Task prompt:
Return the full set of entries below exactly, leaving every image out.

Data extract:

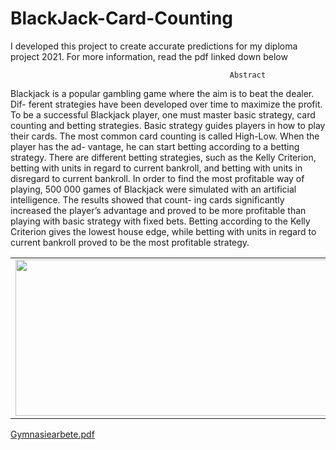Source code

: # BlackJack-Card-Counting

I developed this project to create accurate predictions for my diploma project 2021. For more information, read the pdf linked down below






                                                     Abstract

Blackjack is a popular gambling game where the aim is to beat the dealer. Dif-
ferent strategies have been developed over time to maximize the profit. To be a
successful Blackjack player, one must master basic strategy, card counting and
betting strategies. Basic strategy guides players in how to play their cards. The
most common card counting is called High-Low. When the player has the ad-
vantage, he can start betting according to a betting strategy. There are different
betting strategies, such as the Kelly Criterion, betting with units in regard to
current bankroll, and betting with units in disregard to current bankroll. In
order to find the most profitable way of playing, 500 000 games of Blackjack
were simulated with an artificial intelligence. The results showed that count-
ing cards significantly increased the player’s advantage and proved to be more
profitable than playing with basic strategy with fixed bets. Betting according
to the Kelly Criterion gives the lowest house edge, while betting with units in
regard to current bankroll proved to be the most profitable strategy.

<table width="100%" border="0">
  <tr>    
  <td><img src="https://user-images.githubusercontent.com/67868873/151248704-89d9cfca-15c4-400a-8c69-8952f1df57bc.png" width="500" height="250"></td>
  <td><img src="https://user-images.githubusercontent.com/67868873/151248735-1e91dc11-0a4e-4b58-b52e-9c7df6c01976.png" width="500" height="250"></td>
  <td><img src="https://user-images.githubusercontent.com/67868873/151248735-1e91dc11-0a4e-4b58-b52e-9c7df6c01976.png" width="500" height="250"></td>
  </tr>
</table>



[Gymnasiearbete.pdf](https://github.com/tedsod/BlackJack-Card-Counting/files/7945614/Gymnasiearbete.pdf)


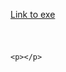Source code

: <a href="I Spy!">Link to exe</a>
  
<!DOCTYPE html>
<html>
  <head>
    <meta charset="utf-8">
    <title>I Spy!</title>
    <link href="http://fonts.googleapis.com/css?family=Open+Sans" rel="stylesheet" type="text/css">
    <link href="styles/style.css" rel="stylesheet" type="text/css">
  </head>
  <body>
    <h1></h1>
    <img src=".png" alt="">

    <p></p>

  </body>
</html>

Solution for this exercise:
Source code

: # BlackJack-Card-Counting

I developed this project to create accurate predictions for my diploma project 2021. For more information, read the pdf linked down below






                                                     Abstract

Blackjack is a popular gambling game where the aim is to beat the dealer. Dif-
ferent strategies have been developed over time to maximize the profit. To be a
successful Blackjack player, one must master basic strategy, card counting and
betting strategies. Basic strategy guides players in how to play their cards. The
most common card counting is called High-Low. When the player has the ad-
vantage, he can start betting according to a betting strategy. There are different
betting strategies, such as the Kelly Criterion, betting with units in regard to
current bankroll, and betting with units in disregard to current bankroll. In
order to find the most profitable way of playing, 500 000 games of Blackjack
were simulated with an artificial intelligence. The results showed that count-
ing cards significantly increased the player’s advantage and proved to be more
profitable than playing with basic strategy with fixed bets. Betting according
to the Kelly Criterion gives the lowest house edge, while betting with units in
regard to current bankroll proved to be the most profitable strategy.

<table width="100%" border="0">
  <tr>    
  <td><img src="https://user-images.githubusercontent.com/67868873/151248704-89d9cfca-15c4-400a-8c69-8952f1df57bc.png" width="500" height="250"></td>
  <td><img src="https://user-images.githubusercontent.com/67868873/151248735-1e91dc11-0a4e-4b58-b52e-9c7df6c01976.png" width="500" height="250"></td>
  <td><img src="https://user-images.githubusercontent.com/67868873/151248735-1e91dc11-0a4e-4b58-b52e-9c7df6c01976.png" width="500" height="250"></td>
  </tr>
</table>



[Gymnasiearbete.pdf](https://github.com/tedsod/BlackJack-Card-Counting/files/7945614/Gymnasiearbete.pdf)


Source code

: <a href="I Spy!">Link to exe</a>
  
<!DOCTYPE html>
<html>
  <head>
    <meta charset="utf-8">
    <title>I Spy!</title>
    <link href="http://fonts.googleapis.com/css?family=Open+Sans" rel="stylesheet" type="text/css">
    <link href="styles/style.css" rel="stylesheet" type="text/css">
  </head>
  <body>
    <h1></h1>
    <img src=".png" alt="">

    <p></p>

  </body>
</html>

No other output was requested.